Correspondence: Dr PM Gaffney, Oklahoma Medical Research Foundation, Arthritis and Immunology Research Program, 825 NE 13th Street, MS No. 57, Oklahoma City, OK 73104, USA. E-mail: gaffneyp@lupus.omrf.org

Received 22 December 2008; Revised 2 March 2009; Accepted 2 March 2009; Published online 23 April 2009.

Abstract

TNFAIP3 encodes the ubiquitin-modifying enzyme, A20, a key regulator of inflammatory signaling pathways. We previously reported association between TNFAIP3 variants and systemic lupus erythematosus (SLE). To further localize the risk variant(s), we performed a meta-analysis using genetic data available from two Caucasian case–control datasets (1453 total cases, 3381 total control subjects) and 713 SLE trio families.
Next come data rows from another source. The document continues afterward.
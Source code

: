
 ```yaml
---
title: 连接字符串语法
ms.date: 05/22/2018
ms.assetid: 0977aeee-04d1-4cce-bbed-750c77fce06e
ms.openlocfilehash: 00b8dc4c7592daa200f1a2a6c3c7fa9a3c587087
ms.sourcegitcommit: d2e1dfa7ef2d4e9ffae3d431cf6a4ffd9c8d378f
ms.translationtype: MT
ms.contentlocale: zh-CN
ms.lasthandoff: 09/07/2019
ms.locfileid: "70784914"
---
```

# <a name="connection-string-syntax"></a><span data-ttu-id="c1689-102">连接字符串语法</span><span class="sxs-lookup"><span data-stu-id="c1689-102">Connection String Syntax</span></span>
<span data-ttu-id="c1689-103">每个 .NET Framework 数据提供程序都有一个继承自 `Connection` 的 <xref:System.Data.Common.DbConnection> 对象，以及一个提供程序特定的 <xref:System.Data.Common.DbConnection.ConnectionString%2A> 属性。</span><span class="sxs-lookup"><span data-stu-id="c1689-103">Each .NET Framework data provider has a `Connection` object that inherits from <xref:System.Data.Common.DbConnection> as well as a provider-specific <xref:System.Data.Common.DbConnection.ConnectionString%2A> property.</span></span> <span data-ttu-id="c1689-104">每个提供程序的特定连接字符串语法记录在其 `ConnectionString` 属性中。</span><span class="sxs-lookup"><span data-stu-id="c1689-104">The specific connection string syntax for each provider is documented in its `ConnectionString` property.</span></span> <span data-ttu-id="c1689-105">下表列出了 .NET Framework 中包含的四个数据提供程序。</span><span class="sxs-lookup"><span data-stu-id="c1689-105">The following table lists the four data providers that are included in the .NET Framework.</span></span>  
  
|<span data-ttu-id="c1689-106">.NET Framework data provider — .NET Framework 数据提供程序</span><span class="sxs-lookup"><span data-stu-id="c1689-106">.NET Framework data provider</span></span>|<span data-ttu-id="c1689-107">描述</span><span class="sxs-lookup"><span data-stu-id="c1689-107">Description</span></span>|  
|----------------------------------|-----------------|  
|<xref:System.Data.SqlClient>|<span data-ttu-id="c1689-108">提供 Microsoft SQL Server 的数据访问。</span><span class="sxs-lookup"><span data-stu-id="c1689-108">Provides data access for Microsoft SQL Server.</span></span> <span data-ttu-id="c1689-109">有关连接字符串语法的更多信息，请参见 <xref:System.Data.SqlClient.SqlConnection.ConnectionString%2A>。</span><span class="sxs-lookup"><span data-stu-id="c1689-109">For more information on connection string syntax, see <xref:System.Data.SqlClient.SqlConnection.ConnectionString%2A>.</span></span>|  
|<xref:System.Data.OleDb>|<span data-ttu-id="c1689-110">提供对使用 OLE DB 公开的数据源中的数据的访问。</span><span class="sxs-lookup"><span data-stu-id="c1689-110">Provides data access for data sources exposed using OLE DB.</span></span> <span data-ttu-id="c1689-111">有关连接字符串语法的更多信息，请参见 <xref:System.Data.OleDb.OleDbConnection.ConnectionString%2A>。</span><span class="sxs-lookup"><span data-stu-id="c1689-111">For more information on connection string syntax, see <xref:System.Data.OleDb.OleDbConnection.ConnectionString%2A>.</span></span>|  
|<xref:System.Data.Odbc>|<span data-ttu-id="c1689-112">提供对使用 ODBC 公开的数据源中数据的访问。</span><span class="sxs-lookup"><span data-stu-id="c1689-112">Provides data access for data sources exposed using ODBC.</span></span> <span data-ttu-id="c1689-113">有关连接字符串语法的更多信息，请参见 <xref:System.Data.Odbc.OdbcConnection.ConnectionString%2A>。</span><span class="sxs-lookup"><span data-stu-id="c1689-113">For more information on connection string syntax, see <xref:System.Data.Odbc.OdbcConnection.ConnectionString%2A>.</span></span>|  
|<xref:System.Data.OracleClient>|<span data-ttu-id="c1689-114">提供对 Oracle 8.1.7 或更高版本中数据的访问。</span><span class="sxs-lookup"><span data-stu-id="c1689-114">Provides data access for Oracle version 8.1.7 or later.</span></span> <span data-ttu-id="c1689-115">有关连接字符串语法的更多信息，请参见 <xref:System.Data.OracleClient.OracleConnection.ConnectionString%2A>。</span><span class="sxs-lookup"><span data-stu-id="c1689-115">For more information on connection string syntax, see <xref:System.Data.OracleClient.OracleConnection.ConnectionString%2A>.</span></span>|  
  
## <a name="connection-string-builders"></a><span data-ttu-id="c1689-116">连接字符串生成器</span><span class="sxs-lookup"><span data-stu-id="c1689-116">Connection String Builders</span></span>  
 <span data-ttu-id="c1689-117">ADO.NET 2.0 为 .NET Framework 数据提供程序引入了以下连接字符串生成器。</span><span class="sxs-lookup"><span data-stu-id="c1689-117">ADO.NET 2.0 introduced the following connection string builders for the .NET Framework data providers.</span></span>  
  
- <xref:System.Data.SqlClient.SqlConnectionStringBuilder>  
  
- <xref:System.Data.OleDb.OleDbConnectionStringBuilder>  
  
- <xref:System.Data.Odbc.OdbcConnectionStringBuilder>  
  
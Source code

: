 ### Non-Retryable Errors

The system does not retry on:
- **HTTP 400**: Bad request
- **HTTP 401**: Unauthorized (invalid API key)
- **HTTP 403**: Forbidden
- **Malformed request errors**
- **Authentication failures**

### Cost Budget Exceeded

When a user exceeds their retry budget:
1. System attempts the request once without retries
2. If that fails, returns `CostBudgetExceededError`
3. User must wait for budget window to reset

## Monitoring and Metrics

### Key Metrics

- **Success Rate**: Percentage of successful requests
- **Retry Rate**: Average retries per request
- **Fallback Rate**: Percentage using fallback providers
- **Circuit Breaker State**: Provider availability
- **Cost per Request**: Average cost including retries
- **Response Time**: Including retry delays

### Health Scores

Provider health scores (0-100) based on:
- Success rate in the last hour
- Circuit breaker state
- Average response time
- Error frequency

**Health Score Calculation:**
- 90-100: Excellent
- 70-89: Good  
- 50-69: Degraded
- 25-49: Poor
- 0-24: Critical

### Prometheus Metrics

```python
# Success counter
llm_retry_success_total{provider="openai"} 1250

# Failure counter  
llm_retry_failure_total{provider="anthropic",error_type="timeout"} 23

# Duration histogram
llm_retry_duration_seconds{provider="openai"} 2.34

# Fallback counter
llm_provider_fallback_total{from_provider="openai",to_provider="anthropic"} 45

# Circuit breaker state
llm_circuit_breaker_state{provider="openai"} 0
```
The best result was found at rs5029939 (P=1.67 10^-14, odds ratio=2.09, 95% confidence interval 1.68–2.60). We then imputed single nucleotide polymorphisms (SNPs) from the CEU Phase II HapMap using genotypes from 431 SLE cases and 2155 control subjects. Imputation identified 11 SNPs in addition to three observed SNPs, which together, defined a 109 kb SLE risk segment surrounding TNFAIP3. When evaluating whether the rs5029939 risk allele was associated with SLE clinical manifestations, we observed that heterozygous carriers of the TNFAIP3 risk allele at rs5029939 have a twofold increased risk of developing renal or hematologic manifestations compared to homozygous non-risk subjects. In summary, our study strengthens the genetic evidence that variants in the region of TNFAIP3 influence risk for SLE, particularly in patients with renal and hematologic manifestations, and narrows the risk effect to a 109 kb DNA segment that spans the TNFAIP3 gene.